■ **TASK DIRECTIONS**:
Look below for the line containing "A simple example" and the line containing "### Running"; repeat exactly those two lines and all lines between them, and nothing else.
##############################
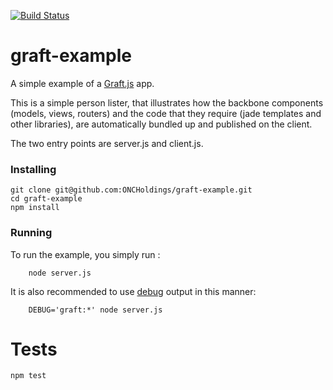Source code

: [![Build Status](https://magnum.travis-ci.com/ONCHoldings/graft-example.png?token=b72mqMfgb1GT7zp1RCu1&branch=master)](https://magnum.travis-ci.com/ONCHoldings/graft-example)

graft-example
=============

A simple example of a [Graft.js](https://github.com/ONCHoldings/graft.js) app.

This is a simple person lister, that illustrates how the backbone components (models, views, routers)
and the code that they require (jade templates and other libraries), are automatically bundled
up and published on the client.

The two entry points are server.js and client.js.

### Installing

    git clone git@github.com:ONCHoldings/graft-example.git
    cd graft-example
    npm install


### Running

To run the example, you simply run :

	    node server.js
 
It is also recommended to use [debug](https://github.com/visionmedia/debug) output in this manner:

	    DEBUG='graft:*' node server.js

# Tests

    npm test
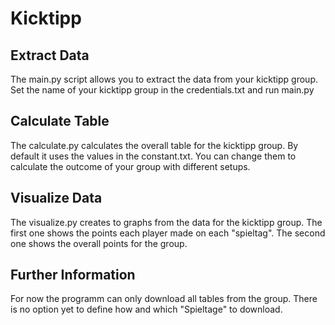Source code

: # Kicktipp

## Extract Data 
The main.py script allows you to extract the data from your kicktipp group.
Set the name of your kicktipp group in the credentials.txt and run main.py

## Calculate Table
The calculate.py calculates the overall table for the kicktipp group.
By default it uses the values in the constant.txt. 
You can change them to calculate the outcome of your group with different setups.

## Visualize Data
The visualize.py creates to graphs from the data for the kicktipp group.
The first one shows the points each player made on each "spieltag".
The second one shows the overall points for the group.

## Further Information
For now the programm can only download all tables from the group.
There is no option yet to define how and which "Spieltage" to download.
##############################
■ **COMPLETED TASK**:
A simple example of a [Graft.js](https://github.com/ONCHoldings/graft.js) app.

This is a simple person lister, that illustrates how the backbone components (models, views, routers)
and the code that they require (jade templates and other libraries), are automatically bundled
up and published on the client.

The two entry points are server.js and client.js.

### Installing

    git clone git@github.com:ONCHoldings/graft-example.git
    cd graft-example
    npm install


### Running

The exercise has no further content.